Thiès, 9 mai (APS) – Le film “Inchallah a boy“ du réalisateur Amjad Al-Rasheed a été projeté mercredi à l’UFR Sciences économiques et sociales de l’Université Iba Der Thiam de Thiès, dans le cadre de la 6-ème édition du Festival films femmes Afrique.

”Inchallah a boy” dont la trame se passe en Jordanie, raconte l’histoire d’une femme de 30 ans qui, après la mort subite de son mari, doit se battre pour obtenir sa part d’héritage, afin de sauver sa fille et son loyer, dans une société patriarcale, où avoir un fils changerait la donne.

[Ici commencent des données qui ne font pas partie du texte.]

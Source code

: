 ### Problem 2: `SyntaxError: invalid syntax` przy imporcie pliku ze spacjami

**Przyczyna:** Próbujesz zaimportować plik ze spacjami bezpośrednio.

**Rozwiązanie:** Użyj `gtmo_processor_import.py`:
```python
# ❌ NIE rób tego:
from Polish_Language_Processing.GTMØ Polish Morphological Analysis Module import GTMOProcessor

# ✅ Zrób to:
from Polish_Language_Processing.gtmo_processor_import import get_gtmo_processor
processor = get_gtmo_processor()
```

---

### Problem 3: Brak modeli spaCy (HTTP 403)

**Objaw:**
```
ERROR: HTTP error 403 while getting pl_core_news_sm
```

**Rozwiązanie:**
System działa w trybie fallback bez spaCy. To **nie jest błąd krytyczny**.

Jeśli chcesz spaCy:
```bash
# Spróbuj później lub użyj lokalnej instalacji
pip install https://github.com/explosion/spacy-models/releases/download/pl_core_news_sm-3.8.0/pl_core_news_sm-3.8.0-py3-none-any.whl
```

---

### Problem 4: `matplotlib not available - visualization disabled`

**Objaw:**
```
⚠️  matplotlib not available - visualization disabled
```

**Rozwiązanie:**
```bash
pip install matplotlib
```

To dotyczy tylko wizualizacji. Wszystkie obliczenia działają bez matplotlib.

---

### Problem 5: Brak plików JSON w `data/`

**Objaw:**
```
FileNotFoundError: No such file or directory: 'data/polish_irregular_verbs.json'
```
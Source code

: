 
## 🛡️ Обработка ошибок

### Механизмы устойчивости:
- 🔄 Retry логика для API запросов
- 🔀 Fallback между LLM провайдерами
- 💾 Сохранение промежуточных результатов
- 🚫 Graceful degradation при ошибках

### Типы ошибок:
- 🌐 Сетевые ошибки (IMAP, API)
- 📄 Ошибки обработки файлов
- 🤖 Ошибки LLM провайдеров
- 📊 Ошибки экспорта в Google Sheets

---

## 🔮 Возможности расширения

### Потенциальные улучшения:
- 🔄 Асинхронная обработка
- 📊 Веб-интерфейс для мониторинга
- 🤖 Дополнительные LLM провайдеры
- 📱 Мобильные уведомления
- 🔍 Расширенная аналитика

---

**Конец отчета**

Pour Hadja Maï Niang, chef du département Langue, lettres et sciences humaines de l’UFR Sciences économiques et sociales de l’UIDT, ce film met en exergue “l’universalité de la vulnérabilité de la femme”. Des cas de femmes confrontées à un problème d’héritage sont souvent relatés par les médias sénégalais, a-t-elle fait remarquer.

“C’est un hymne à la transformation sociale, montrant que l’homme et la femme doivent être côte à côte avec de la dignité”, poursuit l’universitaire, selon qui, “l’héroïne du film nous apprend qu’on peut vivre l’espoir en étant un combattant pour la vie, l’honneur et la dignité”.

Cette projection fait ressentir le “besoin de ressusciter le fait d’être en communion dans une salle pour suivre un film”, a-t-elle fait valoir.

Initié par l’Association Trait d’union, fondée en 1990 par un “groupe de femmes françaises vivant en couple mixte et soucieuses de s’intégrer harmonieusement dans leur pays d’accueil”, le Festival Films femmes Afrique a tenu sa première édition en 2003, notent les organisateurs.

Dans sa première phase, l’édition 2024 a projeté à Dakar et sa banlieue, du 26 avril au 4 mai, 60 films racontant des histoires de femmes africaines, produits par de jeunes réalisatrices africaines, autour du thème “Urgence climatique et paix”, a dit à la presse Jocelyne Guissé, qui représentait l’association Trait d’union.

Du 5 mai au 10, le festival se déplace dans les régions. Il sera à Mbour, Fatick, Toubacouta, Kaolack, Kaffrine, Louga et Ziguinchor, renseigne-t-elle.

Elle s’est réjouie du “côté estudiantin” de l’étape de Thiès et des “nombreuses réactions” suscitées dans la salle par ce film, preuve, selon elle, que “le cinéma renaît”. “C’est un gage de réussite de voir ici à Iba Der Thiam qu’il y a une section cinéma (…) très jeune (qui) ne demande qu’à s’étoffer“.

Le Festival films femmes Afrique qui se tient une fois tous les deux ans est une occasion de découvrir des films sénégalais, du continent et de la diaspora, montrant la condition de la femme, a dit Mme Guissé.